IBM has agreed to let the Chinese government review the source code of a number of its products, according to a new report by The Wall Street Journal. For IBM, it's part of a larger move into the Chinese market, assuring officials that its products are secure before taking on more contracts within the country. The Chinese government has been increasingly interested in code review in recent years, although the request has usually been rebuffed by US companies with the support of the Obama administration. IBM appears to be the first company to agree to the recent demands.

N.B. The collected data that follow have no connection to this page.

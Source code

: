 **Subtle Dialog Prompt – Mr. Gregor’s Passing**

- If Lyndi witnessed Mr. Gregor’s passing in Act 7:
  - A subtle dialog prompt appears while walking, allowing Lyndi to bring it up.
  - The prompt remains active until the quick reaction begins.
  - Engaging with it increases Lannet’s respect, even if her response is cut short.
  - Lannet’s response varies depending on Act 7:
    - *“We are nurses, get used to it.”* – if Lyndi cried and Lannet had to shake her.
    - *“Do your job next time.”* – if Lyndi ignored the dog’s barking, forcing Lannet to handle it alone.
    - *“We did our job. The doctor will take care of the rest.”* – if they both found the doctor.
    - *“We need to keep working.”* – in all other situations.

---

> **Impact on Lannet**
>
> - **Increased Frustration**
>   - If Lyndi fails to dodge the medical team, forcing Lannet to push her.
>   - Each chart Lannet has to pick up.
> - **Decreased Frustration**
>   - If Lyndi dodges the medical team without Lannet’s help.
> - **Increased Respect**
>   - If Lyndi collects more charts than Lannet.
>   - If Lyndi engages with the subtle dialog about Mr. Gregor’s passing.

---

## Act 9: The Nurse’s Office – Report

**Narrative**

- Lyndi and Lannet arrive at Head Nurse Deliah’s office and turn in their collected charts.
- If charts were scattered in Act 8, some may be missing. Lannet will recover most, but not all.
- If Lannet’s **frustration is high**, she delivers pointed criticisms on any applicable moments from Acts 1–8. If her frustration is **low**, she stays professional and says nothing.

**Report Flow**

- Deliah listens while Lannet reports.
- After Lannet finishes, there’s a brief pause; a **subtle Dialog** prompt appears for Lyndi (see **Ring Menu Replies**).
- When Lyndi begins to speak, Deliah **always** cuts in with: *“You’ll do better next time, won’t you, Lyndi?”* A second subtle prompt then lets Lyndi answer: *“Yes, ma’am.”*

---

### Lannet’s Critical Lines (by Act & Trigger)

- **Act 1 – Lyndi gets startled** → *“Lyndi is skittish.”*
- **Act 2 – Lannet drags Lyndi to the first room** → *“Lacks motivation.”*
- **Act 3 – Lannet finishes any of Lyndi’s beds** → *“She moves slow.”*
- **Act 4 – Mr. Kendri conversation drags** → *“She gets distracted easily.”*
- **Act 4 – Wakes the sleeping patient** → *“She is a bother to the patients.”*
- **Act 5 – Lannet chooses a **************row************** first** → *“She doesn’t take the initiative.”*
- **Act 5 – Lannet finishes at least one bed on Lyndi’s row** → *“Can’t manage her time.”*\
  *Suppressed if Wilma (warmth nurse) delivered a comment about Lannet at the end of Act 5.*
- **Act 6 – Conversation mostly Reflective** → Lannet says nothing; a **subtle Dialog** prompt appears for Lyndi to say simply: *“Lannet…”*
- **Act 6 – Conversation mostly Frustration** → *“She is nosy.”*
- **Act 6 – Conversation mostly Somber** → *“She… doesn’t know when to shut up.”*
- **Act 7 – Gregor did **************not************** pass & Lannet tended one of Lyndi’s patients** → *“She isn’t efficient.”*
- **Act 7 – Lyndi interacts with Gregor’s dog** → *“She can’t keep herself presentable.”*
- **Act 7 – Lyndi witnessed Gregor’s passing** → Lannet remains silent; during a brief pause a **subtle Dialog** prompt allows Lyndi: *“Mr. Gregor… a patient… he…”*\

Source code has been a traditional sticking point for software companies looking to enter the Chinese market. The Chinese government has long been concerned about backdoors installed by US intelligence agencies, and sees source code review as a way to ensure the software is working as promised. At the same time, Chinese companies have a long history of trade-secret theft, often with tacit government approval. Earlier this month, The New York Times reported an attack targeting the technology behind Samsung Pay, linked to a Chinese group.
As a result, US companies have resisted government-led code review in favor of alternative systems, although many of the alternatives have been equally fraught. Skype opted to create a separate Chinese-run version of its software, known as Tom Skype, but faced severe criticism for potentially exposing users to surveillance by the Chinese government. Skype shuttered the program in November of 2013.
IBM's code review took place in a secure room, ensuring that it could be analyzed but not copied en masse. It also was confined to a fairly brief period of time, leading to speculation that the offer may have been more of a symbolic gesture than a practical opportunity to detect backdoors in the software. Still, there's real concern that insights from the code review could be used to compromise the software in other instances in the future.